I present frequently to groups large (200+) and small on job interview skills, and I am constantly amazed at the harmful lies people tell themselves about job interviews.

Few will argue about the importance of having a great resume; after all, it is the resume that generates job interviews. But nearly all job seekers minimize the importance of their own job interview skills. Minimizing the importance of interview skills reduces the probability of getting the job offer because it is only through an exceptional job interview performance that you’ll get hired.

During a recession, the average applicant will interview for 17 different opportunities before he/she gets one job offer. When job openings are plentiful and candidates are in high demand, the ratio drops to 6-to-1, meaning it takes only 6 interviews to get an offer during the good times. The lesson here is that without interview skills, you could waste several job opportunities before you get good enough at interviews to get an offer.

Below are six lies (assumptions) we tell ourselves about job interviews:

“I’ll do great on my job interviews because…”

1. I’m Great at My Job.

The skills required to get the job are fundamentally different from the skills required to do a job. If you have ever looked for a job you know this all too well.

2. I’m a Good Communicator

Being a good communicator is a good start, but most of our business communicating is one-on-one or in a setting where you are talking about work. During the job interview, you are often speaking with multiple interviewers and responding to thought-provoking questions about you and your talents. Convincing an interviewer of your abilities is a unique situation in the world of business communications.

3. I’ve Interviewed Hundreds of People

Being an interviewer is different from being interviewed. Just ask anyone who has been interviewed recently. I consult internationally to organizations on interviewer skills. I also present to thousands each year on job interviewing for the job seeker. While the interviewer and the interviewee are in the same room, each is playing a different role that requires different skills to be successful. It’s a bit like dancing. One person leads while the other follows.
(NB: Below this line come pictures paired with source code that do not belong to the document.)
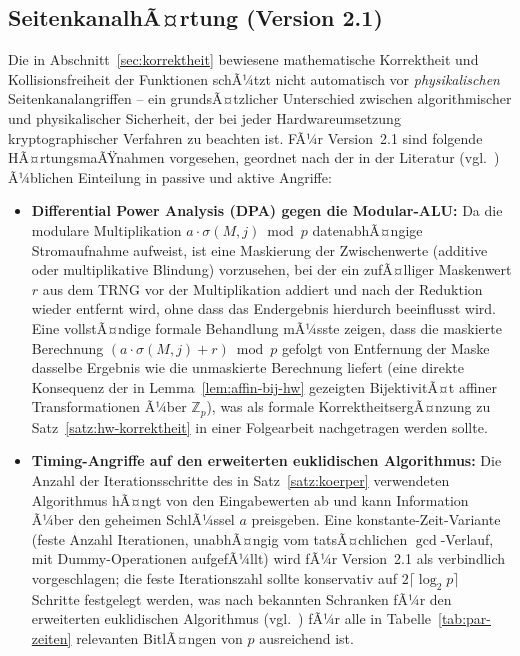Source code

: ﻿\documentclass[a4paper,12pt]{article}
\theoremstyle{definition}
\begin{document}
\subsection{SeitenkanalhÃ¤rtung (Version 2.1)}

Die in Abschnitt~\ref{sec:korrektheit} bewiesene mathematische Korrektheit und Kollisionsfreiheit der Funktionen schÃ¼tzt nicht automatisch vor \emph{physikalischen} Seitenkanalangriffen -- ein grundsÃ¤tzlicher Unterschied zwischen algorithmischer und physikalischer Sicherheit, der bei jeder Hardwareumsetzung kryptographischer Verfahren zu beachten ist. FÃ¼r Version~2.1 sind folgende HÃ¤rtungsmaÃŸnahmen vorgesehen, geordnet nach der in der Literatur (vgl.\ \cite{KL15}) Ã¼blichen Einteilung in passive und aktive Angriffe:

\begin{itemize}
	\item \textbf{Differential Power Analysis (DPA) gegen die Modular-ALU:} Da die modulare Multiplikation $a \cdot \sigma(M,j) \bmod p$ datenabhÃ¤ngige Stromaufnahme aufweist, ist eine Maskierung der Zwischenwerte (additive oder multiplikative Blindung) vorzusehen, bei der ein zufÃ¤lliger Maskenwert $r$ aus dem TRNG vor der Multiplikation addiert und nach der Reduktion wieder entfernt wird, ohne dass das Endergebnis hierdurch beeinflusst wird. Eine vollstÃ¤ndige formale Behandlung mÃ¼sste zeigen, dass die maskierte Berechnung $(a \cdot \sigma(M,j) + r) \bmod p$ gefolgt von Entfernung der Maske dasselbe Ergebnis wie die unmaskierte Berechnung liefert (eine direkte Konsequenz der in Lemma~\ref{lem:affin-bij-hw} gezeigten BijektivitÃ¤t affiner Transformationen Ã¼ber $\mathbb{Z}_p$), was als formale KorrektheitsergÃ¤nzung zu Satz~\ref{satz:hw-korrektheit} in einer Folgearbeit nachgetragen werden sollte.
	\item \textbf{Timing-Angriffe auf den erweiterten euklidischen Algorithmus:} Die Anzahl der Iterationsschritte des in Satz~\ref{satz:koerper} verwendeten Algorithmus hÃ¤ngt von den Eingabewerten ab und kann Information Ã¼ber den geheimen SchlÃ¼ssel $a$ preisgeben. Eine konstante-Zeit-Variante (feste Anzahl Iterationen, unabhÃ¤ngig vom tatsÃ¤chlichen $\gcd$-Verlauf, mit Dummy-Operationen aufgefÃ¼llt) wird fÃ¼r Version~2.1 als verbindlich vorgeschlagen; die feste Iterationszahl sollte konservativ auf $2\lceil\log_2 p\rceil$ Schritte festgelegt werden, was nach bekannten Schranken fÃ¼r den erweiterten euklidischen Algorithmus (vgl.\ \cite{Buc16}) fÃ¼r alle in Tabelle~\ref{tab:par-zeiten} relevanten BitlÃ¤ngen von $p$ ausreichend ist.

\end{itemize}
\end{document}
The skills to lead are very different from the talents needed to follow. When each partner does his/her part, they dance beautifully. When the job applicant has the skills, he/she facilitates a conversation and usually gets the offer.

4. I’ve Had Many Practice Interviews

Learning by trial and error can teach you a few things about effective interviewing, but it wastes a lot of great job opportunities. Besides, practicing the same unproductive job interview ritual will only make you comfortable with ineffective habits that can really hurt your career.
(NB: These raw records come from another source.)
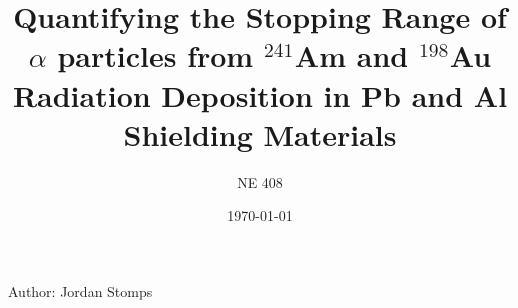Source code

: \documentclass{article}
\title{Quantifying the Stopping Range of $\alpha$ particles from ${}^{241}$Am and ${}^{198}$Au Radiation Deposition in Pb and Al Shielding Materials}
\date{\today}
\author{NE 408}
\begin{document}
\maketitle











\pagebreak



\pagebreak
Author: Jordan Stomps
\end{document}
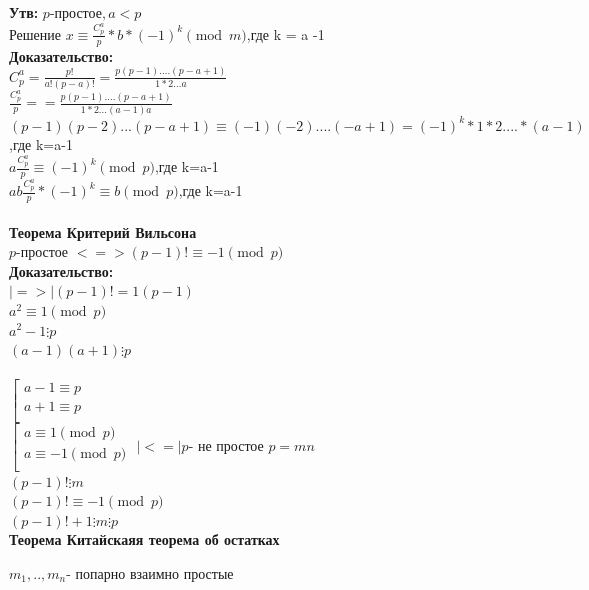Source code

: \documentclass[12pt]{article}
\begin{document}
        \textbf{Утв:}
    $p$-простое$ , a<p $\\
        Решение  $x\equiv \frac{C_p^a}{p}*b*(-1)^k \pmod{m}$,где k = a -1\\
        \textbf{Доказательство:}\\
    $ C_p^a = \frac{p!}{a!(p-a)!}=\frac{p(p-1)....(p-a+1)}{1*2...a} $\\
    $\frac{C_p^a}{p}= =\frac{p(p-1)....(p-a+1)}{1*2...(a-1)a}$\\
    $(p-1)(p-2)...(p-a+1)\equiv (-1)(-2)....(-a+1) = (-1)^k*1*2....*(a-1)$,где k=a-1\\
    $a\frac{C_p^a}{p}\equiv (-1)^k \pmod{p}$,где k=a-1\\
    $ab\frac{C_p^a}{p} * (-1)^k\equiv b \pmod{p} $,где k=a-1\\
        \\
        \textbf{Теорема Критерий Вильсона}
        \\
    $p$-простое $<=> (p-1)! \equiv -1 \pmod{p} $\\
        \textbf{Доказательство:}\\
    $|=>|  (p-1)!= 1(p-1) $\\
    $a^2 \equiv 1 \pmod{p}$\\
    $a^2 -1 \vdots p$\\
    $(a-1)(a+1) \vdots p$\\
        \\
    $\left[ \begin{array}{l}
        a-1  \equiv p \\
        a+1  \equiv p \\
    \end{array} \right.
    $
        \\$\left[ \begin{array}{l}
            a \equiv 1 \pmod{p}  \\
            a \equiv -1 \pmod{p} \\
        \end{array} \right.
    $
    $|<=| p $- не простое $p = mn$\\
    $(p-1)!\vdots m $\\
    $(p-1)!\equiv -1 \pmod{p}$\\
    $(p-1)!+1\vdots m\vdots p $\\

    \textbf{Теорема Китайскаяя теорема об остатках}

    $m_1,..,m_n $- попарно взаимно простые \\
\end{document}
5. Interviewers Have Interviewing Skills

Having traveled internationally to train interviewers, I can state with certainty that over 95% of interviewers are unskilled and have had no training on effective interviewing. That is exactly why interviewers still ask totally irrelevant and bogus questions like, “Tell me about yourself,” and “What are your strengths and weaknesses?” When an interviewers asks you one of these questions, you know they are completely unskilled at interviewing.
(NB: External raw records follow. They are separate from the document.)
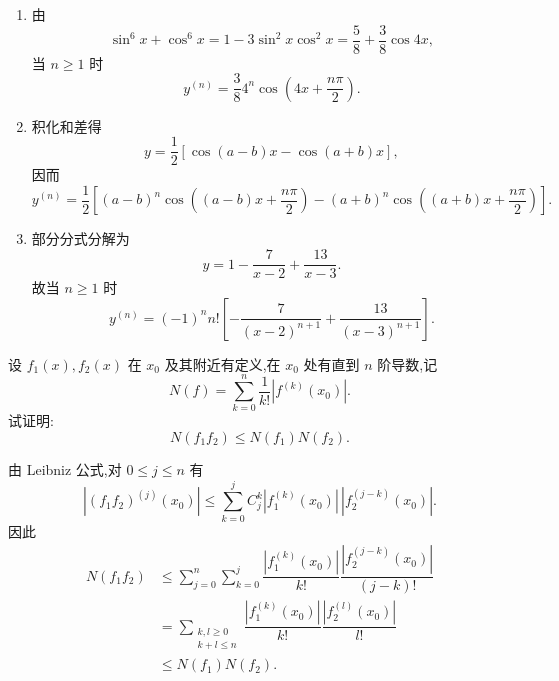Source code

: \begin{solution}
    \leavevmode
    \begin{enumerate}
        \item 由
              \[
                  \sin^6x+\cos^6x
                  =1-3\sin^2x\cos^2x
                  =\dfrac{5}{8}+\dfrac{3}{8}\cos4x,
              \]
              当 $n\geq1$ 时
              \[
                  y^{(n)}=\dfrac{3}{8}4^n
                  \cos\left(4x+\dfrac{n\pi}{2}\right).
              \]
        \item 积化和差得
              \[
                  y=\dfrac{1}{2}\left[\cos(a-b)x-\cos(a+b)x\right],
              \]
              因而
              \[
                  y^{(n)}=\dfrac{1}{2}\left[
                      (a-b)^n\cos\left((a-b)x+\dfrac{n\pi}{2}\right)
                      -(a+b)^n\cos\left((a+b)x+\dfrac{n\pi}{2}\right)
                      \right].
              \]
        \item 部分分式分解为
              \[
                  y=1-\dfrac{7}{x-2}+\dfrac{13}{x-3}.
              \]
              故当 $n\geq1$ 时
              \[
                  y^{(n)}=(-1)^n n!\left[
                      -\dfrac{7}{(x-2)^{n+1}}+\dfrac{13}{(x-3)^{n+1}}
                      \right].
              \]
    \end{enumerate}
\end{solution}




\begin{example}
    设 $f_1(x),f_2(x)$ 在 $x_0$ 及其附近有定义,在 $x_0$ 处有直到 $n$ 阶导数,记
    \[
        N(f)=\sum\limits_{k=0}^n\dfrac{1}{k!}|f^{(k)}(x_0)|.
    \]
    试证明:
    \[
        N(f_1f_2)\leq N(f_1)N(f_2).
    \]
\end{example}
\exampleblank

\begin{solution}
    由 Leibniz 公式,对 $0\leq j\leq n$ 有
    \[
        |(f_1f_2)^{(j)}(x_0)|
        \leq\sum\limits_{k=0}^{j}C_{j}^{k}
        |f_1^{(k)}(x_0)|\,|f_2^{(j-k)}(x_0)|.
    \]
    因此
    \[
        \begin{aligned}
            N(f_1f_2)
             & \leq\sum\limits_{j=0}^{n}\sum\limits_{k=0}^{j}
            \dfrac{|f_1^{(k)}(x_0)|}{k!}
            \dfrac{|f_2^{(j-k)}(x_0)|}{(j-k)!}                \\
             & =\sum\limits_{\substack{k,l\geq0               \\k+l\leq n}}
            \dfrac{|f_1^{(k)}(x_0)|}{k!}
            \dfrac{|f_2^{(l)}(x_0)|}{l!}                      \\
             & \leq N(f_1)N(f_2).
        \end{aligned}
    \]
\end{solution}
6. The Most Qualified, Get Hired Most of the Time

Eleven years as a recruiter taught me one truth about the job market: the most qualified person rarely gets hired. The reason is that who is the most qualified is a matter of interviewer opinions, assumptions, and personal bias. Additionally, a job description is actually a collection of guesses as to what the prerequisites are for a specific job. A job description is a way for the hiring manager to say, “I want to hire someone who has already done, many times, what I want him or her to do for me.”

To secure a great job, either continue lying to yourself and go through 17 interviews to get an offer, or invest the time to learn successful job interviewing and significantly increase your odds of getting a great job sooner.

Common advice is everywhere on the Internet, but this common wisdom will only get common results. If you don’t want to invest any money in yourself, at least make a list of the interview questions you expect and those that you fear. Then ask a former colleague to mock interview you using the questions you listed. Record the mock interview using audio or video. You may be surprised at how you actually sound.Remember, the job interview is the most important moment in your job search and in your career.

While your resume may get you to the interview, it is your job interview skills that will secure the job offer. Preparation and practice make all the difference in your performance because the most qualified person rarely gets the job. The person who has the best interview wins the job offer.

Good luck on your next interview. You’re going to be awesome!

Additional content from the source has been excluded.